- Born: Stanley Ambrose Harrington Reynolds November 27, 1934 Holyoke, Massachusetts, U.S.
- Died: November 27, 2016 (aged 82)
- Occupations: Journalist; author; critic;
- Spouse(s): Gillian Morton ​ ​(m. 1958; div. 1975)​ Jane McLoughlin ​(m. 2004)​
- Children: 3
- Parent(s): Ambrose Harrington Reynolds Irene Ducharme

= Stanley Reynolds =

Stanley Ambrose Harrington Reynolds (November 27, 1934 – November 27, 2016) was an American journalist, author, and critic who spent most of his life in the UK.

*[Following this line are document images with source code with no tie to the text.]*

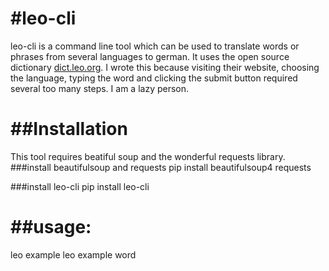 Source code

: #leo-cli
===================

leo-cli is a command line tool which can be used to translate words or phrases from several languages to german. It uses the open source dictionary [dict.leo.org][]. I wrote this because visiting their website, choosing the language, typing the word and clicking the submit button required several too many steps. I am a lazy person.

[dict.leo.org]: http://dict.leo.org



##Installation
===================
This tool requires beatiful soup and the wonderful requests library.
###install beautifulsoup and requests
pip install beautifulsoup4 requests

###install leo-cli
pip install leo-cli

##usage:
===================
leo example
leo example word


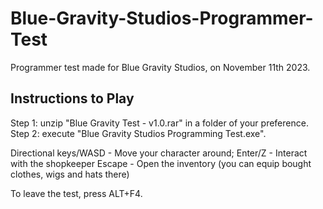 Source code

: # Blue-Gravity-Studios-Programmer-Test

Programmer test made for Blue Gravity Studios, on November 11th 2023.

## Instructions to Play

Step 1: unzip "Blue Gravity Test - v1.0.rar" in a folder of your preference.
Step 2: execute "Blue Gravity Studios Programming Test.exe".

Directional keys/WASD - Move your character around;
Enter/Z - Interact with the shopkeeper
Escape - Open the inventory (you can equip bought clothes, wigs and hats there)

To leave the test, press ALT+F4.
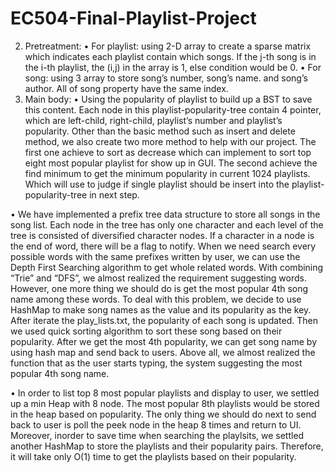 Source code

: # EC504-Final-Playlist-Project
2. Pretreatment:
•	For playlist: using 2-D array to create a sparse matrix which indicates each playlist contain which songs. If the j-th song is in the i-th playlist, the (i,j) in the array is 1, else condition would be 0.
•	For song: using 3 array to store song’s number, song’s name. and song’s author. All of song property have the same index.
3. Main body:
•	Using the popularity of playlist to build up a BST to save this content. Each node in this playlist-popularity-tree contain 4 pointer, which are left-child, right-child, playlist’s number and playlist’s popularity. Other than  the basic method such as insert and delete method, we also create two more  method to help with our project. The first one achieve to sort as decrease which can implement to sort top eight most popular playlist for show up in GUI. The second achieve the find minimum to get the minimum popularity in current 1024 playlists. Which will use to judge if single playlist should be insert into the playlist-popularity-tree in next step.

•	We have implemented a prefix tree data  structure to store all songs in the song list. Each node in the tree has only one character and each level of  the tree is consisted of diversified character nodes. If a character in a node is the end of word, there will be a flag to notify.   When we need search every possible words with the same prefixes written by user, we can use the Depth First Searching algorithm to get whole related words. With combining “Trie” and “DFS”, we almost realized the requirement suggesting words. However, one more thing we should do is get the most popular 4th song name among these words. To deal with this problem, we decide to use HashMap to make song names as the value and its popularity as the key. After iterate the play_lists.txt, the popularity of each song is updated.  Then we used quick sorting algorithm to sort these song based on their popularity. After we get the most 4th popularity, we can get song name by using hash map and send back to users. Above all, we almost realized the function that as the user starts typing, the system suggesting the most popular 4th song name. 

•	In order to list top 8 most popular playlists and display to user, we settled up a min Heap with 8 node. The most popular 8th playlists would be stored in the heap based on popularity. The only thing we should do next to send back to user is poll the peek node in the heap 8 times and return to UI. Moreover, inorder to save time when searching the playlsits, we settled another HashMap to store the playlists and their popularity pairs. Therefore, it will take only O(1) time to get the playlists based on their popularity.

Reynolds was born in Holyoke, Massachusetts on November 27, 1934 to Ambrose Harrington Reynolds, a sales manager for the R. J. Reynolds Tobacco Company, and Irene Ducharme, who was French-Canadian. He was raised as a Catholic, and spoke only French until he was four. He served in the US military with the First Infantry Division. He met his first wife, Gillian Morton, in Holyoke; she was from Liverpool and was spending a year studying at Mount Holyoke College. The couple moved to the UK together, where they married in 1958. They returned to the US for a year, and Reynolds worked as a reporter for The Providence Journal in Rhode Island, but the couple had returned to the UK by 1960.

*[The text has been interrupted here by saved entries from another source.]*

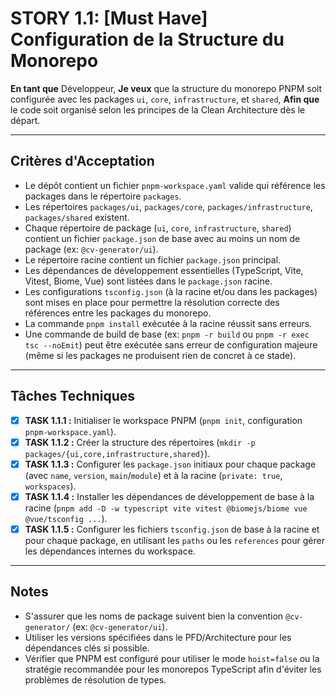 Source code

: # STORY 1.1: [Must Have] Configuration de la Structure du Monorepo

**En tant que** Développeur,
**Je veux** que la structure du monorepo PNPM soit configurée avec les packages `ui`, `core`, `infrastructure`, et `shared`,
**Afin que** le code soit organisé selon les principes de la Clean Architecture dès le départ.

---

## Critères d'Acceptation

-   Le dépôt contient un fichier `pnpm-workspace.yaml` valide qui référence les packages dans le répertoire `packages`.
-   Les répertoires `packages/ui`, `packages/core`, `packages/infrastructure`, `packages/shared` existent.
-   Chaque répertoire de package (`ui`, `core`, `infrastructure`, `shared`) contient un fichier `package.json` de base avec au moins un nom de package (ex: `@cv-generator/ui`).
-   Le répertoire racine contient un fichier `package.json` principal.
-   Les dépendances de développement essentielles (TypeScript, Vite, Vitest, Biome, Vue) sont listées dans le `package.json` racine.
-   Les configurations `tsconfig.json` (à la racine et/ou dans les packages) sont mises en place pour permettre la résolution correcte des références entre les packages du monorepo.
-   La commande `pnpm install` exécutée à la racine réussit sans erreurs.
-   Une commande de build de base (ex: `pnpm -r build` ou `pnpm -r exec tsc --noEmit`) peut être exécutée sans erreur de configuration majeure (même si les packages ne produisent rien de concret à ce stade).

---

## Tâches Techniques

-   [X] **TASK 1.1.1 :** Initialiser le workspace PNPM (`pnpm init`, configuration `pnpm-workspace.yaml`).
-   [X] **TASK 1.1.2 :** Créer la structure des répertoires (`mkdir -p packages/{ui,core,infrastructure,shared}`).
-   [X] **TASK 1.1.3 :** Configurer les `package.json` initiaux pour chaque package (avec `name`, `version`, `main`/`module`) et à la racine (`private: true`, `workspaces`).
-   [X] **TASK 1.1.4 :** Installer les dépendances de développement de base à la racine (`pnpm add -D -w typescript vite vitest @biomejs/biome vue @vue/tsconfig ...`).
-   [X] **TASK 1.1.5 :** Configurer les fichiers `tsconfig.json` de base à la racine et pour chaque package, en utilisant les `paths` ou les `references` pour gérer les dépendances internes du workspace.

---

## Notes

-   S'assurer que les noms de package suivent bien la convention `@cv-generator/` (ex: `@cv-generator/ui`).
-   Utiliser les versions spécifiées dans le PFD/Architecture pour les dépendances clés si possible.
-   Vérifier que PNPM est configuré pour utiliser le mode `hoist=false` ou la stratégie recommandée pour les monorepos TypeScript afin d'éviter les problèmes de résolution de types.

Reynolds worked for The Guardian in the 1960s, and published his first novel, Better Dead than Red, in 1964; it was praised by Anthony Burgess as "savagely funny". He also wrote the lyrics for a production of George Bernard Shaw's Androcles and the Lion. He became The Times television reviewer in 1972. By this time, he had turned freelance, and wrote for The Guardian, The Times, and Punch, where he took a job as literary editor in 1980. Around 1980, he made a BBC documentary called Great Little Railways, about a trip through the Ecuadorean Andes. Later he contributed to The European.

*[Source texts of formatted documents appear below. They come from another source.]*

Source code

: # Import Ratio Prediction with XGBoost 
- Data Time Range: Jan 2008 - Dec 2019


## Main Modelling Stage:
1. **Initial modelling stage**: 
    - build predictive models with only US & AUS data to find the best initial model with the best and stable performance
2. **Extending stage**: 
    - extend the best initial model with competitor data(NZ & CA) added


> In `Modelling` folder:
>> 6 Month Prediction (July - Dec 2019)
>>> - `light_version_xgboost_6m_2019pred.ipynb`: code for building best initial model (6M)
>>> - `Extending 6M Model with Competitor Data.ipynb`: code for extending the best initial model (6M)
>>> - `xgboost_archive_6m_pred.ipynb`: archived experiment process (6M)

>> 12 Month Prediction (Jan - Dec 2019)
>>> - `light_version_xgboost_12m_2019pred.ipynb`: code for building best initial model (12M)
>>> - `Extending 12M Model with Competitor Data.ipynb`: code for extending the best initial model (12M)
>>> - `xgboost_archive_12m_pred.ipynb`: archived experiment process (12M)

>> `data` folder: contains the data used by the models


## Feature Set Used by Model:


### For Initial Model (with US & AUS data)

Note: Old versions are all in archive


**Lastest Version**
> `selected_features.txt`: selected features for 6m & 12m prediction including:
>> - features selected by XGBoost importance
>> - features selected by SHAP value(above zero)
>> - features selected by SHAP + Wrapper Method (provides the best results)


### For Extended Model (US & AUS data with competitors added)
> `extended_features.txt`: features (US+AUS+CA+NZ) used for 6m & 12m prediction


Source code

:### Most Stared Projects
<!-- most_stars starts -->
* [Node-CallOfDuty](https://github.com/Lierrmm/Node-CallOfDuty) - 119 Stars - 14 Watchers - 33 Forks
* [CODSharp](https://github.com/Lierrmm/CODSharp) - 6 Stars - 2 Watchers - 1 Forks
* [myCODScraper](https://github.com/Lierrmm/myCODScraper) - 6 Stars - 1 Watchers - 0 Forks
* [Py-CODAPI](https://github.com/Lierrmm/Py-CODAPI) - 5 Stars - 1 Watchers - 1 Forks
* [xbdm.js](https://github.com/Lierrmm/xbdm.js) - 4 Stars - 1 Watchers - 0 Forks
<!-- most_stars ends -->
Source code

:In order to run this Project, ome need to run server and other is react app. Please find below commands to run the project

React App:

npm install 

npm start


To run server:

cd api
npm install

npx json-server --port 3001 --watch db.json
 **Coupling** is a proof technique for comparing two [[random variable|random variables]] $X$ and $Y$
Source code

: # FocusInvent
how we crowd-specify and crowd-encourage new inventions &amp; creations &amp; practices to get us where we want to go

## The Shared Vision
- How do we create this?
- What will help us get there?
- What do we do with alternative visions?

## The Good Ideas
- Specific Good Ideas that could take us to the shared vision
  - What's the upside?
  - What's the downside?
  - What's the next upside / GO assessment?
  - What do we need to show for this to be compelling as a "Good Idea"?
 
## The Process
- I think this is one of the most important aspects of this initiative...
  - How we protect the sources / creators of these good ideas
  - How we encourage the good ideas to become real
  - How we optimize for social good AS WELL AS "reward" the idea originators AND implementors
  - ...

His first marriage ended in divorce in 1975. In an interview in 2018, his first wife, the journalist Gillian Reynolds, reported that she was the victim of domestic violence. "When sober he was lovely, when drunk monstrous", she said. She gained custody of the couple's three sons. He married Jane McLoughlin in 2004. He wrote crime novels included Death Dyed Blonde, which appeared in 2008. He was a notoriously heavy drinker, but gave up alcohol in 1984. He had a serious heart attack in 2003 and became increasingly disabled, till he was unable to walk. He died on November 27, 2016.